Florencia, su hija mayor, cumple 30 años y Juan Pablo tiene 27, ella es contadora y se fue a vivir Australia hace tres años y él se recibió de médico. En octubre cuando arrancó la residencia, Gustavo dijo “es ahora”. Es un hombre decidido, no tenía que pensarlo, así que se metió en un buscador, una amiga de Bariloche le dio el teléfono de una chica que le ofreció una casa para refaccionar. Vio fotos y cerró la transacción. Sabía que tenía para entretenerse y arreglar varias cosas.
Desde el primer día que encontró una foto del Lanín por el 2004, y sin guía y «a las patadas» lo subió, lo que hace son senderos y montañas.

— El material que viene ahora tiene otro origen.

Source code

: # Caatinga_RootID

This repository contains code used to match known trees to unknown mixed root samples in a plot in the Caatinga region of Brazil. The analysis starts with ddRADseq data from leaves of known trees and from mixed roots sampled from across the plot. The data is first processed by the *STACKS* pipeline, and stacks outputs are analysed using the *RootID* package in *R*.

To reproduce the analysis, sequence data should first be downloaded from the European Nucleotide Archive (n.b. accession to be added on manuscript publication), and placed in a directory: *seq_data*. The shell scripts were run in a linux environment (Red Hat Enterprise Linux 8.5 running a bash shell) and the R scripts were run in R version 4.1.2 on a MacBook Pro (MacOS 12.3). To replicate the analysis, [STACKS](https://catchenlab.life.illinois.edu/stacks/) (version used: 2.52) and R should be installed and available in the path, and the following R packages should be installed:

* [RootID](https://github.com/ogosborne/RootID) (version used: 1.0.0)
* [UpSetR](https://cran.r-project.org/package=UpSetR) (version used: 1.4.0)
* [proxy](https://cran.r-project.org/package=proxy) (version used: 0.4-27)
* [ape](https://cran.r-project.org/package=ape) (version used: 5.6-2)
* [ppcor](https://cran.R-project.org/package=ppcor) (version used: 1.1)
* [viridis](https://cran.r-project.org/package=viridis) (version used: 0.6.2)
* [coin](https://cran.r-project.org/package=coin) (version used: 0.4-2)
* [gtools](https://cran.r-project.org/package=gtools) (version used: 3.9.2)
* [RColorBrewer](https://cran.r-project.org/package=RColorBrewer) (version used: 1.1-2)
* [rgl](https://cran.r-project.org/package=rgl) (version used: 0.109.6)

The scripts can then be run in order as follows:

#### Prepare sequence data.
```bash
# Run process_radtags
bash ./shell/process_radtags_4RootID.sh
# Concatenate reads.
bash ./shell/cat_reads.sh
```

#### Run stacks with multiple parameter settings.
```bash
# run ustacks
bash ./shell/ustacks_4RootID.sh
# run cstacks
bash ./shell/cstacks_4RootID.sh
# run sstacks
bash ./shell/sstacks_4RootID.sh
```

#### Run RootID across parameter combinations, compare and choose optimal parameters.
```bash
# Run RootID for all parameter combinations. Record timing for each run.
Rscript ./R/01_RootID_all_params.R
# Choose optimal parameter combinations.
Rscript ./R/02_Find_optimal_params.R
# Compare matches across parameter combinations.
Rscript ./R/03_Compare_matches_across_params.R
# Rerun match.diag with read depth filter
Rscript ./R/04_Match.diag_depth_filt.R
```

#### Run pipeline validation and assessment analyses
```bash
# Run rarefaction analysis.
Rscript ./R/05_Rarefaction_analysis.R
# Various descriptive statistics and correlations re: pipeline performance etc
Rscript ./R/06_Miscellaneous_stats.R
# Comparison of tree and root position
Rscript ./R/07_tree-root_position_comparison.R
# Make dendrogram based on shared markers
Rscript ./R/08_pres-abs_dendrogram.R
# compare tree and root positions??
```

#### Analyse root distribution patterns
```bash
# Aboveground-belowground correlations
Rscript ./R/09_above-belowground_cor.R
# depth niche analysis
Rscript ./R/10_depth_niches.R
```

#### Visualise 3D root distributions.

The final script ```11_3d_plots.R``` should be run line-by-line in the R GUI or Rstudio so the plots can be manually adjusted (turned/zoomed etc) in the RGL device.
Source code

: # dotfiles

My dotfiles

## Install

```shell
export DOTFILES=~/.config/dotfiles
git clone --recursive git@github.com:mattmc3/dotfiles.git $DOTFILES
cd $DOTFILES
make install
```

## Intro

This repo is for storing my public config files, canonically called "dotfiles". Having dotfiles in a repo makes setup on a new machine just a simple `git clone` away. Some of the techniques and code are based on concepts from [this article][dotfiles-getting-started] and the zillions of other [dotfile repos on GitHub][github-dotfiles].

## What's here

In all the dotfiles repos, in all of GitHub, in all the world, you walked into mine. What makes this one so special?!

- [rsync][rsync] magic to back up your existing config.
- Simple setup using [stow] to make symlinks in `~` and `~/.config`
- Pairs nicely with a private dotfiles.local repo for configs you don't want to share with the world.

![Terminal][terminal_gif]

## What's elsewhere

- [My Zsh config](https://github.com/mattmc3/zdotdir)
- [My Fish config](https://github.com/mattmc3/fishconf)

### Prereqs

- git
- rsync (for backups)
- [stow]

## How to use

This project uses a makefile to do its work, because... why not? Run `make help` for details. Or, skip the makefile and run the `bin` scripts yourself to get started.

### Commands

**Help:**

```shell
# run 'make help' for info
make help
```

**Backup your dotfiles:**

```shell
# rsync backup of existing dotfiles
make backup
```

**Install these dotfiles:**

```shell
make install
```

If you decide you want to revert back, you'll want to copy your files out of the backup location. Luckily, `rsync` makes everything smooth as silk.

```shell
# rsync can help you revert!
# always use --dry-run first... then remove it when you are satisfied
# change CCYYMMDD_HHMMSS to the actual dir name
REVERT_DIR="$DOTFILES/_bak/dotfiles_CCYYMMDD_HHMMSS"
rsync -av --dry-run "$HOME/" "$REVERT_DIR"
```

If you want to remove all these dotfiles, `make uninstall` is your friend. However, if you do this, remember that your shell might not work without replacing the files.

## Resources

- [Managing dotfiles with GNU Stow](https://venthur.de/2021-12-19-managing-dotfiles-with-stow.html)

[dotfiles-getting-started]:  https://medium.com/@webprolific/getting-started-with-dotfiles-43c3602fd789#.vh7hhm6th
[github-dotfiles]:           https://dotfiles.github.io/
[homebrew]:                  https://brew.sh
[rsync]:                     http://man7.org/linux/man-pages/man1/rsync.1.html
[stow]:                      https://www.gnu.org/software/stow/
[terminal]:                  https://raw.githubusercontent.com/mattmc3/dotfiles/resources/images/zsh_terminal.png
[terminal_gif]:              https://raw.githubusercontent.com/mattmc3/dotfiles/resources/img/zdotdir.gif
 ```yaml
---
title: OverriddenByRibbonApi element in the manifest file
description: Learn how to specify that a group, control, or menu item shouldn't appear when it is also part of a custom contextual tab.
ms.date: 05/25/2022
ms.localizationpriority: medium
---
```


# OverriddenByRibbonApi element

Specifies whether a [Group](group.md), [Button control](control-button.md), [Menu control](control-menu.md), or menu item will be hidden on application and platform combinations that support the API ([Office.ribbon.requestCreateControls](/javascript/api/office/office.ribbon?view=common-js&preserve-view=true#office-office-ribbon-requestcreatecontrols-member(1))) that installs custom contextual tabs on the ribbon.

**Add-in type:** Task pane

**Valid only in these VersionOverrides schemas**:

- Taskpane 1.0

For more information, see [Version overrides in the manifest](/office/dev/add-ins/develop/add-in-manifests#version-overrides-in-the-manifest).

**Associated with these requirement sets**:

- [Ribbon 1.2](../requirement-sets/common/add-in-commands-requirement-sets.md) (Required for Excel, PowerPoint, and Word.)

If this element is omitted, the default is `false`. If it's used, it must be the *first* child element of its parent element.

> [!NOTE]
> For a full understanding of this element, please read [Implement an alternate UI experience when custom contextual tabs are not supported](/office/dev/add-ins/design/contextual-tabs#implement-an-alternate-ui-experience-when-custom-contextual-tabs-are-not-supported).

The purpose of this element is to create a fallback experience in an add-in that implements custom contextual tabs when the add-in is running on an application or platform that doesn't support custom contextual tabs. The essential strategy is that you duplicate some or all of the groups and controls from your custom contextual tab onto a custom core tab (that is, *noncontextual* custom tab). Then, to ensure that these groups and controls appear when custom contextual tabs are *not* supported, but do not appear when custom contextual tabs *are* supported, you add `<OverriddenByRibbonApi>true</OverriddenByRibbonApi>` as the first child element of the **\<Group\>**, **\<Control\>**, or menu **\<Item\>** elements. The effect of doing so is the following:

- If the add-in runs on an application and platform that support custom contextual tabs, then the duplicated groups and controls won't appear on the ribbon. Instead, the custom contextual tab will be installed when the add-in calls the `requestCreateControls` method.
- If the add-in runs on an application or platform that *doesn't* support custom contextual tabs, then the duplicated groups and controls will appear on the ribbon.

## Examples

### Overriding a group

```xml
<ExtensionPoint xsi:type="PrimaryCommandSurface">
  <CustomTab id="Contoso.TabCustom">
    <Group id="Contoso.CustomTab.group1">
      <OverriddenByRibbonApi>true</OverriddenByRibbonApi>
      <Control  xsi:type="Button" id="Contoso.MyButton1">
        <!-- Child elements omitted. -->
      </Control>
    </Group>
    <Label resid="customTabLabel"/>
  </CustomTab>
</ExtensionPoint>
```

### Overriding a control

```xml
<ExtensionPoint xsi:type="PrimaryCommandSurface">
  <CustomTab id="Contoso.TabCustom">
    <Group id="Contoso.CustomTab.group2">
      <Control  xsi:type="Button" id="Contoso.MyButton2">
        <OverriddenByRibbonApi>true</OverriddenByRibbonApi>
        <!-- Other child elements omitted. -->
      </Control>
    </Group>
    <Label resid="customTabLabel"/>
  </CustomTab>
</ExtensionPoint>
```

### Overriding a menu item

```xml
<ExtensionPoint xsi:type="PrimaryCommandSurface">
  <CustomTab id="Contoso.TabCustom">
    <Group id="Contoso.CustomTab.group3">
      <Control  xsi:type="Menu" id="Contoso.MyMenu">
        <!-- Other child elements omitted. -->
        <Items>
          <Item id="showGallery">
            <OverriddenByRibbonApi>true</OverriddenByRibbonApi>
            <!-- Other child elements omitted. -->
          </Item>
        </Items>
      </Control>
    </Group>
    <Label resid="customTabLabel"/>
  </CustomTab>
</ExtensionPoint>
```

Especialmente en Santa Cruz recorrió muchos caminos porque se enamoró del Parque Perito Moreno y de El Chaltén y se la pasa yendo hacia allí.
“Me gusta la estepa y el frío. Mis tres lugares preferidos son la isla de Tierra del Fuego, que la recorrí toda, el Chaltén y el Parque Perito Moreno. Cuando llegué por primera vez, me enamoré de la desolación, el frío, lo inhóspito del clima, la gente callada que mira para abajo, que le haces una pregunta y pasan seis minutos y empieza a contestar. Los tiempos largos, las rutas interminables, eso para mi, es la idea de Patagonia”, dispara Gustavo sin duda, con firmeza.
Este lugar le da lo que necesita, porque acá siente que es él. “No soy místico, pero hay cosas que no puedo evitar porque las siento. Acá me enciendo. Creo que era de acá, pero nací allá, en el lugar equivocado”.
En la actualidad recorre su nueva casa y trabaja para ponerla a punto. Ya vio que el terreno tiene lugar y decidió que ahí podían entrar unas cabañas para alquilar, ya tiene el proyecto, quién las hará y vivirá de eso.
Le gusta caminar por las montañas porque le sale una fuerza que no sabe de donde. También agarrar la camioneta y recorrer las rutas, hablar con la gente de cada lugar, esos habitantes patagónicos solitarios y tranquilos. Una de las cosas que más disfruta es meterse en un puesto, cocinar, quedarse a tomar mate y respirar el mismo aire que respiran los puesteros.
En su casa, seguramente compartirá el tiempo con sus perras y tal vez con alguna visita de sus hijos. Ellos también gustan de las montañas. Florencia cuando vuelve al país, quiere ir a la cordillera, el hijo siempre que puede va con amigos.
“Yo me voy a morir acá. No vuelvo más pase lo que pase. Tengo 57 años y no vine a probar, está decidido. Estoy a siete cuadras de ese colegio al que alguna vez pensé en mandar a mis hijos, mirá si no estaba macado el destino para mí”, concluye frente a la montaña, cerca del lago, con el viento patagónico que le pega en la cara.